_What this task involves_:
Using only the entries below, output the lines starting at the one containing "# Uber Manifold" and ending at the one containing "Task 3 - File 3-function_like_macro.h", exactly and inclusive of both, omitting the pictures.
START Supplied material
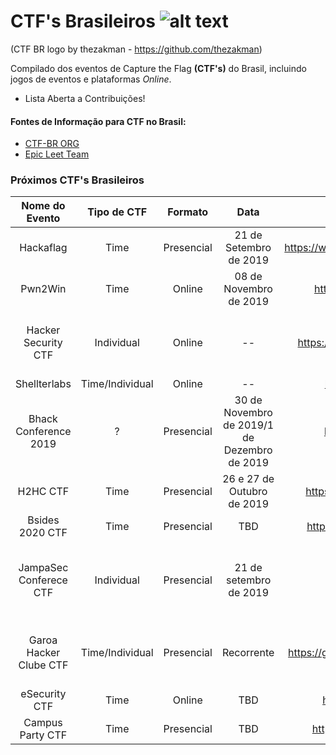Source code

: # CTF's Brasileiros ![alt text](https://ctf-br.org/wp-content/uploads/2014/12/icon_256x2561.png "CTF BR")
(CTF BR logo by thezakman - https://github.com/thezakman)

Compilado dos eventos de Capture the Flag **(CTF's)** do Brasil, incluindo jogos de eventos e plataformas _Online_.

- Lista Aberta a Contribuições!

#### Fontes de Informação para CTF no Brasil:
- [CTF-BR ORG ](https://ctf-br.org/)
- [Epic Leet Team ](https://epicleet.team/)


### Próximos CTF's Brasileiros

|     Nome do Evento     |   Tipo de CTF   |   Formato  |                      Data                    |                     URL                    |                         Informações Extras                        |
|:----------------------:|:---------------:|:----------:|:--------------------------------------------:|:------------------------------------------:|:-----------------------------------------------------------------:|
|        Hackaflag       |       Time      | Presencial |            21 de Setembro de 2019            |  https://www.hackaflag.com.br/HFBR19.html  |                                N/A                                |
|         Pwn2Win        |       Time      |   Online   |            08 de Novembro de 2019            |       https://pwn2win.party/?lang=br       |                                N/A                                |
|   Hacker Security CTF  |    Individual   |   Online   |                      --                      |   https://capturetheflag.com.br/desafios   | Desafios Online – Desafios são publicados na URL do campo ao lado |
|      Shellterlabs      | Time/Individual |   Online   |                      --                      |        https://shellterlabs.com/pt/        |                          Desafios Online                          |
|  Bhack Conference 2019 |        ?        | Presencial | 30 de Novembro de 2019/1 de Dezembro de 2019 |          https://www.bhack.com.br/         |                      CTF da Bhack Conference                      |
|        H2HC CTF        |       Time      | Presencial |          26 e 27 de Outubro de 2019          |      https://www.h2hc.com.br/ctf2019/      |                     Times de até 5 Integrantes                    |
|     Bsides 2020 CTF    |       Time      | Presencial |                      TBD                      |     http://sp16.securitybsides.com.br/     |                                                                   |
| JampaSec Conferece CTF |    Individual   | Presencial |            21 de setembro de 2019            |            https://jampasec.com/           |  CTF denominado CTW (Capture the Wave) - Testes em Redes sem Fio  |
| Garoa Hacker Clube CTF | Time/Individual | Presencial |                  Recorrente                  | https://garoa.net.br/wiki/Capture_The_Flag |   CTF Recorrente – Acontece Todo Sábado (Checar Disponibilidade)  |
|      eSecurity CTF     |       Time      |   Online   |                      TBD                     |        https://esecurity.com.br/ctf/       |                                                                   |
|    Campus Party CTF    |       Time      | Presencial |                     TBD                      |      https://brasil.campus-party.org/      |                                                                   |
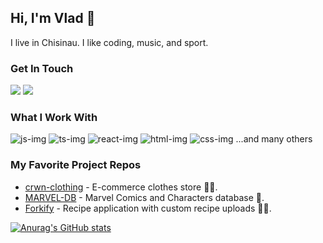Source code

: ## Hi, I'm Vlad 👋
I live in Chisinau. I like coding, music, and sport.

### Get In Touch
<a href="https://front-dev-portfolio.netlify.app/"><img src="https://img.shields.io/badge/portfolio-0A0A0A?style=for-the-badge&logo=dev.to&logoColor=white"></a>
<a href="mailto:vladislav.work98@gmail.com"><img src="https://img.shields.io/badge/Gmail-D14836?style=for-the-badge&logo=gmail&logoColor=white"></a>

### What I Work With
![js-img](https://github.com/one-way7/one-way7/assets/121254183/b54379b2-90b2-4a37-a801-cfa531c55e51)
![ts-img](https://github.com/one-way7/one-way7/assets/121254183/1b8a62d9-e678-4687-8567-1fc05b472721)
![react-img](https://github.com/one-way7/one-way7/assets/121254183/0129a39b-fc55-4832-b821-4c46359f1558)
![html-img](https://github.com/one-way7/one-way7/assets/121254183/9dcabf4d-cc91-48af-a033-5aa03dc44b78)
![css-img](https://github.com/one-way7/one-way7/assets/121254183/93f09aa1-d724-46b3-baac-819f1e0120bc)
...and many others
### My Favorite Project Repos
- [crwn-clothing](https://github.com/one-way7/crwn-clothing) - E-commerce clothes store 🥼👟.
- [MARVEL-DB](https://github.com/one-way7/marvel-db) - Marvel Comics and Characters database 🎃.
- [Forkify](https://github.com/one-way7/forkify) - Recipe application with custom recipe uploads 🥣🍴.

[![Anurag's GitHub stats](https://github-readme-stats.vercel.app/api?username=one-way7&show_icons=true&hide=contribs,prs&theme=radical)](https://github.com/anuraghazra/github-readme-stats)
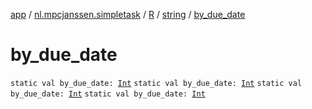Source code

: [app](../../../index.md) / [nl.mpcjanssen.simpletask](../../index.md) / [R](../index.md) / [string](index.md) / [by_due_date](.)

# by_due_date

`static val by_due_date: `[`Int`](https://kotlinlang.org/api/latest/jvm/stdlib/kotlin/-int/index.html)
`static val by_due_date: `[`Int`](https://kotlinlang.org/api/latest/jvm/stdlib/kotlin/-int/index.html)
`static val by_due_date: `[`Int`](https://kotlinlang.org/api/latest/jvm/stdlib/kotlin/-int/index.html)
`static val by_due_date: `[`Int`](https://kotlinlang.org/api/latest/jvm/stdlib/kotlin/-int/index.html)
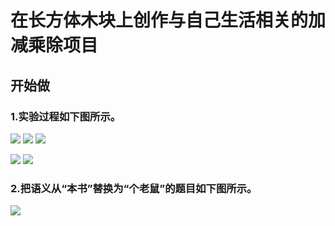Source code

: # 在长方体木块上创作与自己生活相关的加减乘除项目

## 开始做

### 1.实验过程如下图所示。

![](/images/自己出题取代题海/代数/在长方体木块上创作与自己生活相关的加减乘除项目1a1.jpg)
![](/images/自己出题取代题海/代数/在长方体木块上创作与自己生活相关的加减乘除项目1a2.jpg)
![](/images/自己出题取代题海/代数/在长方体木块上创作与自己生活相关的加减乘除项目1a3.jpg)

![](/images/自己出题取代题海/代数/在长方体木块上创作与自己生活相关的加减乘除项目2a1.jpg)
![](/images/自己出题取代题海/代数/在长方体木块上创作与自己生活相关的加减乘除项目2a1.jpg)

### 2.把语义从“本书”替换为“个老鼠”的题目如下图所示。
![](/images/自己出题取代题海/代数/在长方体木块上创作与自己生活相关的加减乘除项目3a1.jpg)
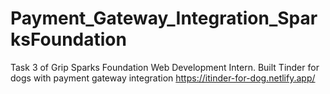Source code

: # Payment_Gateway_Integration_SparksFoundation 
Task 3 of Grip Sparks Foundation Web Development Intern. Built Tinder for dogs with payment gateway integration
https://itinder-for-dog.netlify.app/
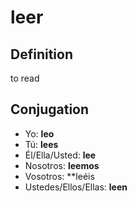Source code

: # leer

## Definition
to read

## Conjugation

- Yo: **leo**
- Tú: **lees**
- Él/Ella/Usted: **lee**
- Nosotros: **leemos**
- Vosotros: **leéis
- Ustedes/Ellos/Ellas: **leen**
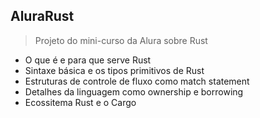 ## AluraRust

>Projeto do mini-curso da Alura sobre Rust

* O que é e para que serve Rust
* Sintaxe básica e os tipos primitivos de Rust
* Estruturas de controle de fluxo como match statement
* Detalhes da linguagem como ownership e borrowing
* Ecossitema Rust e o Cargo
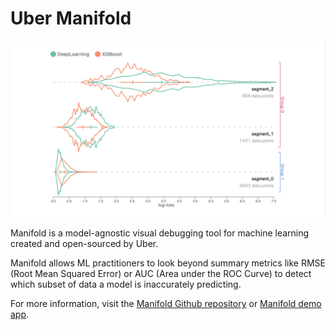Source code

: # Uber Manifold

![Manifold Example](doc/manifold_example.png)

Manifold is a model-agnostic visual debugging tool for machine learning created and open-sourced by Uber.

Manifold allows ML practitioners to look beyond summary metrics like RMSE (Root Mean Squared Error) or AUC (Area under the ROC Curve) to detect which subset of data a model is inaccurately predicting.

For more information, visit the [Manifold Github repository](https://github.com/uber/manifold) or [Manifold demo app](http://manifold.mlvis.io/).
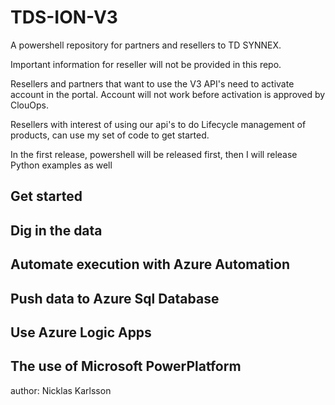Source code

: # TDS-ION-V3
A powershell repository for partners and resellers to TD SYNNEX.

Important information for reseller will not be provided in this repo.

Resellers and partners that want to use the V3 API's need to activate account in the portal.
Account will not work before activation is approved by ClouOps.

Resellers with interest of using our api's to do Lifecycle management of products, can use my set of code to get started.

In the first release, powershell will be released first, then I will release Python examples as well

## Get started

## Dig in the data

## Automate execution with Azure Automation 

## Push data to Azure Sql Database

## Use Azure Logic Apps

## The use of Microsoft PowerPlatform


author: Nicklas Karlsson
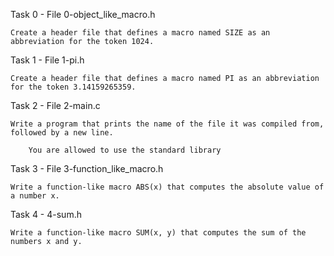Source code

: Task 0 - File 0-object_like_macro.h

	Create a header file that defines a macro named SIZE as an abbreviation for the token 1024.

Task 1 - File 1-pi.h

	Create a header file that defines a macro named PI as an abbreviation for the token 3.14159265359.

Task 2 - File 2-main.c

	Write a program that prints the name of the file it was compiled from, followed by a new line.

		You are allowed to use the standard library

Task 3 - File 3-function_like_macro.h

	Write a function-like macro ABS(x) that computes the absolute value of a number x.

Task 4 - 4-sum.h

	Write a function-like macro SUM(x, y) that computes the sum of the numbers x and y.
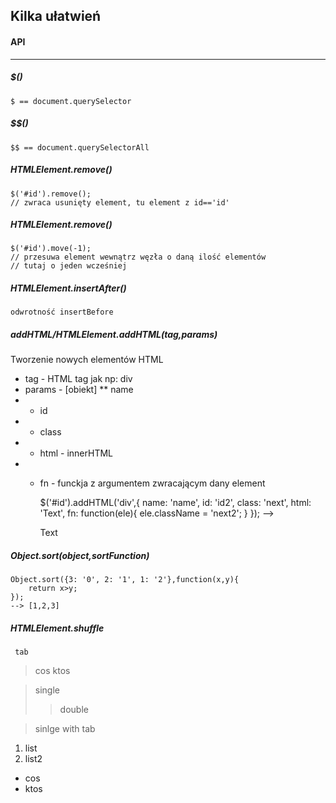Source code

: ## Kilka ułatwień

#### API
---

##### $()
	$ == document.querySelector

##### $$()
	$$ == document.querySelectorAll

##### HTMLElement.remove()
	$('#id').remove();
	// zwraca usunięty element, tu element z id=='id'

##### HTMLElement.remove()
 	$('#id').move(-1);
 	// przesuwa element wewnątrz węzła o daną ilość elementów
 	// tutaj o jeden wcześniej

##### HTMLElement.insertAfter()
	odwrotność insertBefore

##### addHTML/HTMLElement.addHTML(tag,params)

Tworzenie nowych elementów HTML
* tag - HTML tag jak np: div
* params - [obiekt]
** name
* * id
* * class
* * html - innerHTML
* * fn - funckja z argumentem zwracającym dany element

	$('#id').addHTML('div',{
		name: 'name',
		id: 'id2',
		class: 'next',
		html: 'Text',
		fn: function(ele){
			ele.className = 'next2';
		}
	});
	--> <div name='name' id='id2' class='next2'>Text</div>

##### Object.sort(object,sortFunction)
	Object.sort({3: '0', 2: '1', 1: '2'},function(x,y){
		return x>y;
	});
	--> [1,2,3]

##### HTMLElement.shuffle

     tab
> cos
> ktos

> single
> > double

> sinlge
>	with tab

1. list
1. list2
* cos
* ktos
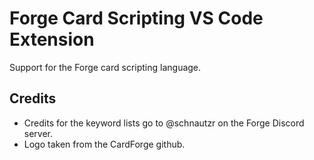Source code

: # Forge Card Scripting VS Code Extension

Support for the Forge card scripting language.

## Credits

- Credits for the keyword lists go to @schnautzr on the Forge Discord server.
- Logo taken from the CardForge github.
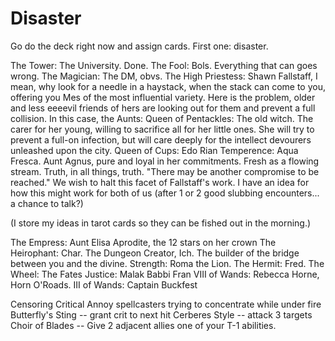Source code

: # Disaster 
 Go do the deck right now and assign cards.
 First one: disaster.

The Tower: The University. Done.
The Fool: Bols. Everything that can goes wrong.
The Magician: The DM, obvs.
The High Priestess: Shawn Fallstaff, I mean, why look for a needle in a haystack, when the stack can come to you, offering you Mes of the most influential variety. Here is the problem, older and less eeeevil friends of hers are looking out for them and prevent a full collision. In this case, the Aunts:
Queen of Pentackles:  The old witch. The carer for her young, willing to sacrifice all for her little ones. She will try to prevent a full-on infection, but will care deeply for the intellect devourers unleashed upon the city.
Queen of Cups: Edo Rian 
Temperence: Aqua Fresca. Aunt Agnus, pure and loyal in her commitments. Fresh as a flowing stream. Truth, in all things, truth. "There may be another compromise to be reached." We wish to halt this facet of Fallstaff's work. I have an idea for how this might work for both of us (after 1 or 2 good slubbing encounters... a chance to talk?)

(I store my ideas in tarot cards so they can be fished out in the morning.)

The Empress: Aunt Elisa Aprodite, the 12 stars on her crown
The Heirophant: Char. The Dungeon Creator, Ich. The builder of the bridge between you and the divine.
Strength: Roma the Lion.
The Hermit: Fred.
The Wheel: The Fates
Justice: Malak Babbi Fran
VIII of Wands: Rebecca Horne, Horn O'Roads.
III of Wands: Captain Buckfest

Censoring Critical
Annoy spellcasters trying to concentrate while under fire
Butterfly's Sting -- grant crit to next hit
Cerberes Style -- attack 3 targets
Choir of Blades -- Give 2 adjacent allies one of your T-1 abilities.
END Supplied material
_Finished task_:
: # Uber Manifold

![Manifold Example](doc/manifold_example.png)

Manifold is a model-agnostic visual debugging tool for machine learning created and open-sourced by Uber.

Manifold allows ML practitioners to look beyond summary metrics like RMSE (Root Mean Squared Error) or AUC (Area under the ROC Curve) to detect which subset of data a model is inaccurately predicting.

For more information, visit the [Manifold Github repository](https://github.com/uber/manifold) or [Manifold demo app](http://manifold.mlvis.io/).
Source code

: # TDS-ION-V3
A powershell repository for partners and resellers to TD SYNNEX.

Important information for reseller will not be provided in this repo.

Resellers and partners that want to use the V3 API's need to activate account in the portal.
Account will not work before activation is approved by ClouOps.

Resellers with interest of using our api's to do Lifecycle management of products, can use my set of code to get started.

In the first release, powershell will be released first, then I will release Python examples as well

## Get started

## Dig in the data

## Automate execution with Azure Automation 

## Push data to Azure Sql Database

## Use Azure Logic Apps

## The use of Microsoft PowerPlatform


author: Nicklas Karlsson
Source code

: Task 0 - File 0-object_like_macro.h

	Create a header file that defines a macro named SIZE as an abbreviation for the token 1024.

Task 1 - File 1-pi.h

	Create a header file that defines a macro named PI as an abbreviation for the token 3.14159265359.

Task 2 - File 2-main.c

	Write a program that prints the name of the file it was compiled from, followed by a new line.

		You are allowed to use the standard library

Task 3 - File 3-function_like_macro.h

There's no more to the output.